======== INPUT RECORDS ========

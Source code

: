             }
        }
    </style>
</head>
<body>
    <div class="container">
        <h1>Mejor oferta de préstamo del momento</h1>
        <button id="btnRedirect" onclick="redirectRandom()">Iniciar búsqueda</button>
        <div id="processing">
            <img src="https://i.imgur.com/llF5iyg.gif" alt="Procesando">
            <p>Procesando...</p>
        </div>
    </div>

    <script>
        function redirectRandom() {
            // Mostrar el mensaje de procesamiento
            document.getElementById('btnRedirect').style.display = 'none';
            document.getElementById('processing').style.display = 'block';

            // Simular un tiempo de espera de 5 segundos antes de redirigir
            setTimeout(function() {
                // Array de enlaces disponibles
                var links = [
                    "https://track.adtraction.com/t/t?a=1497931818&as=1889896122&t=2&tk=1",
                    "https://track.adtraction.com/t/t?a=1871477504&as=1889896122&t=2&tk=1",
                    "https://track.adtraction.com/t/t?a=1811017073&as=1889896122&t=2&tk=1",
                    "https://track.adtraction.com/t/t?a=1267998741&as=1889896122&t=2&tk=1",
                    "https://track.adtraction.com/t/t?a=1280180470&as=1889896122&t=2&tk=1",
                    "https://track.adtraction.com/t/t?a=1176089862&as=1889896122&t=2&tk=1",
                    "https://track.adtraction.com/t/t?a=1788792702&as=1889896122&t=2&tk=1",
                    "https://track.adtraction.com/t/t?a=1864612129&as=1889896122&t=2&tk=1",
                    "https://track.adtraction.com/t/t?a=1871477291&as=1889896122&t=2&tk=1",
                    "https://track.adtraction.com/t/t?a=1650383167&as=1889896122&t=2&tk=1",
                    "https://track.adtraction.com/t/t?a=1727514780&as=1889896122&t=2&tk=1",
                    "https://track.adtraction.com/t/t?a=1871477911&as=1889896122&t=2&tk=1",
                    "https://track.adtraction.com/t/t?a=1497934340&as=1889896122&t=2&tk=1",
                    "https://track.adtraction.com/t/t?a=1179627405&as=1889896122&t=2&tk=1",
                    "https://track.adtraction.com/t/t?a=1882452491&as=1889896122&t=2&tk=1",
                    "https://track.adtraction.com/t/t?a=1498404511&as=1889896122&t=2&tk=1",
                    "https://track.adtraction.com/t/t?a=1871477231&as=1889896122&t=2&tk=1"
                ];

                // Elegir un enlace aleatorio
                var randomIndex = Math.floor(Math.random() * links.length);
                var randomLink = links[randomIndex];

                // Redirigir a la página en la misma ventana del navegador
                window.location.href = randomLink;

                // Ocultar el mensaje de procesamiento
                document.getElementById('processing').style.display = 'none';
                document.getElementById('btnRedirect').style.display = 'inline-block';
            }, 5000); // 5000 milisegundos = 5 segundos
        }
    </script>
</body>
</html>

========

**WORK REQUIRED**
Across all the records above, how many lines hold the word "Procesando"? Answer with only that number.

**REPLY**
2